Your goal
Apart from any images, the entries are to be output exactly.

Stored data
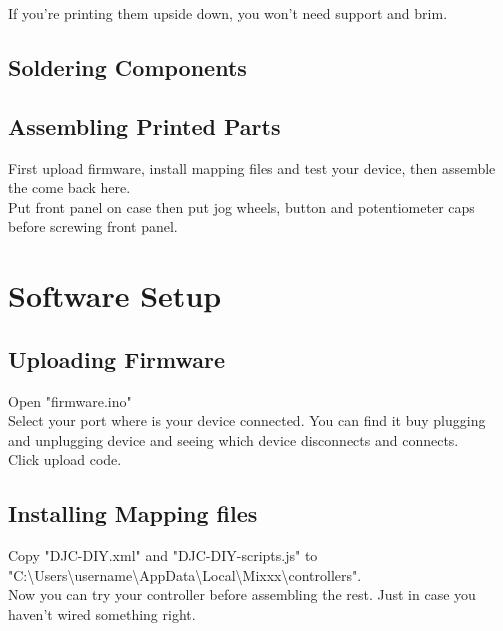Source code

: \documentclass[12pt, a4paper]{article}
\begin{document}
				\noindent If you're printing them upside down, you won't need support and brim.
				
		\subsection{Soldering Components}
		\subsection{Assembling Printed Parts}
			
			\noindent First upload firmware, install mapping files and test your device, then assemble the come back here. \\
		
			\noindent Put front panel on case then put jog wheels, button and potentiometer caps before screwing front panel.
			
			
	\section{Software Setup}
	
		\subsection{Uploading Firmware}
			\noindent Open "firmware.ino" \\
			
			\noindent Select your port where is your device connected. You can find it buy plugging and unplugging device and seeing which device disconnects and connects. \\
			
			\noindent Click upload code. \\
			
		\subsection{Installing Mapping files}
			\noindent Copy "DJC-DIY.xml" and "DJC-DIY-scripts.js" to \\ "C:\textbackslash{}Users\textbackslash{}username\textbackslash{}AppData\textbackslash{}Local\textbackslash{}Mixxx\textbackslash{}controllers". \\
			
			\noindent Now you can try your controller before assembling the rest. Just in case you haven't wired something right.
	
\end{document}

Output for this task
Source code

: \documentclass[12pt, a4paper]{article}
\begin{document}
				\noindent If you're printing them upside down, you won't need support and brim.
				
		\subsection{Soldering Components}
		\subsection{Assembling Printed Parts}
			
			\noindent First upload firmware, install mapping files and test your device, then assemble the come back here. \\
		
			\noindent Put front panel on case then put jog wheels, button and potentiometer caps before screwing front panel.
			
			
	\section{Software Setup}
	
		\subsection{Uploading Firmware}
			\noindent Open "firmware.ino" \\
			
			\noindent Select your port where is your device connected. You can find it buy plugging and unplugging device and seeing which device disconnects and connects. \\
			
			\noindent Click upload code. \\
			
		\subsection{Installing Mapping files}
			\noindent Copy "DJC-DIY.xml" and "DJC-DIY-scripts.js" to \\ "C:\textbackslash{}Users\textbackslash{}username\textbackslash{}AppData\textbackslash{}Local\textbackslash{}Mixxx\textbackslash{}controllers". \\
			
			\noindent Now you can try your controller before assembling the rest. Just in case you haven't wired something right.
	
\end{document}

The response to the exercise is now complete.